Print the lines that run from the line with "For convenience, in" to the line with "Neither the program", keeping both end lines, exactly as they appear in the entries below, and nothing else.

* * * * *

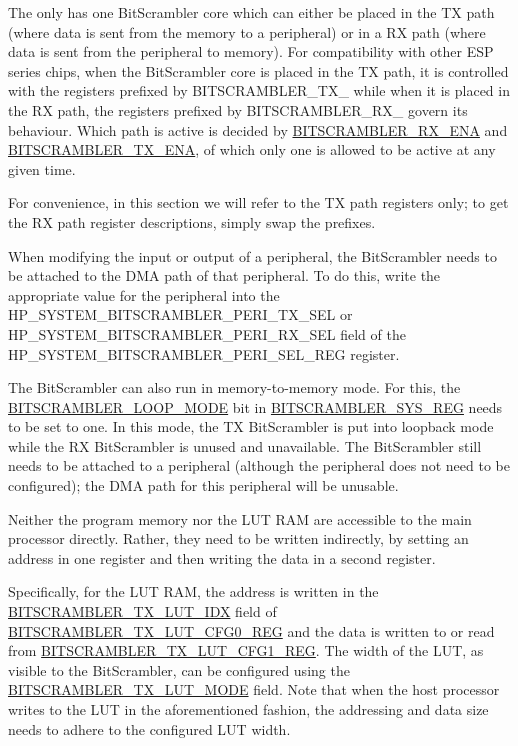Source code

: \documentclass[main\_\_EN.tex]{subfiles}
\begin{document}
The \chipname{} only has one BitScrambler core which can either be placed in the TX path (where data is sent from the memory to a peripheral) or in a RX path (where data is sent from the peripheral to memory). For compatibility with other ESP series chips, when the BitScrambler core is placed in the TX path, it is controlled with the registers prefixed by BITSCRAMBLER\_TX\_ while when it is placed in the RX path, the registers prefixed by BITSCRAMBLER\_RX\_ govern its behaviour. Which path is active is decided by \hyperref[fielddesc:BITSCRAMBLERRXENA]{BITSCRAMBLER\_RX\_ENA} and
\hyperref[fielddesc:BITSCRAMBLERTXENA]{BITSCRAMBLER\_TX\_ENA}, of which only one is allowed to be active at any given time.

\begin{tiplisting}
For convenience, in this section we will refer to the TX path registers only; to get the RX path register descriptions, simply swap the prefixes.
\end{tiplisting}


When modifying the input or output of a peripheral, the BitScrambler needs to be attached to the DMA path of that peripheral. To do this, write the appropriate value for the peripheral into the HP\_SYSTEM\_BITSCRAMBLER\_PERI\_TX\_SEL or HP\_SYSTEM\_BITSCRAMBLER\_PERI\_RX\_SEL field of the HP\_SYSTEM\_BITSCRAMBLER\_PERI\_SEL\_REG register.

The  BitScrambler can also run in memory-to-memory mode. For this, the \hyperref[fielddesc:BITSCRAMBLERLOOPMODE]{BITSCRAMBLER\_LOOP\_MODE} bit in \hyperref[regdesc:BITSCRAMBLERSYSREG]{BITSCRAMBLER\_SYS\_REG} needs to be set to one. In this mode, the TX BitScrambler is put into loopback mode while the RX BitScrambler is unused and unavailable. The BitScrambler still needs to be attached to a peripheral (although the peripheral does not need to be configured); the DMA path for this peripheral will be unusable.

Neither the program memory nor the LUT RAM are accessible to the main processor directly. Rather, they need to be written indirectly, by setting an address in one register and then writing the data in a second register.

Specifically, for the LUT RAM, the address is written in the \hyperref[fielddesc:BITSCRAMBLERTXLUTIDX]{BITSCRAMBLER\_TX\_LUT\_IDX} field of \hyperref[regdesc:BITSCRAMBLERTXLUTCFG0REG]{BITSCRAMBLER\_TX\_LUT\_CFG0\_REG} and the data is written to or read from \hyperref[regdesc:BITSCRAMBLERTXLUTCFG1REG]{BITSCRAMBLER\_TX\_LUT\_CFG1\_REG}. The width of the LUT, as visible to the BitScrambler, can be configured using the \hyperref[fielddesc:BITSCRAMBLERTXLUTMODE]{BITSCRAMBLER\_TX\_LUT\_MODE} field. Note that when the host processor writes to the LUT in the aforementioned fashion, the addressing and data size needs to adhere to the configured LUT width.
\end{document}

* * * * *

*Answer section*:
For convenience, in this section we will refer to the TX path registers only; to get the RX path register descriptions, simply swap the prefixes.
\end{tiplisting}


When modifying the input or output of a peripheral, the BitScrambler needs to be attached to the DMA path of that peripheral. To do this, write the appropriate value for the peripheral into the HP\_SYSTEM\_BITSCRAMBLER\_PERI\_TX\_SEL or HP\_SYSTEM\_BITSCRAMBLER\_PERI\_RX\_SEL field of the HP\_SYSTEM\_BITSCRAMBLER\_PERI\_SEL\_REG register.

The  BitScrambler can also run in memory-to-memory mode. For this, the \hyperref[fielddesc:BITSCRAMBLERLOOPMODE]{BITSCRAMBLER\_LOOP\_MODE} bit in \hyperref[regdesc:BITSCRAMBLERSYSREG]{BITSCRAMBLER\_SYS\_REG} needs to be set to one. In this mode, the TX BitScrambler is put into loopback mode while the RX BitScrambler is unused and unavailable. The BitScrambler still needs to be attached to a peripheral (although the peripheral does not need to be configured); the DMA path for this peripheral will be unusable.

Neither the program memory nor the LUT RAM are accessible to the main processor directly. Rather, they need to be written indirectly, by setting an address in one register and then writing the data in a second register.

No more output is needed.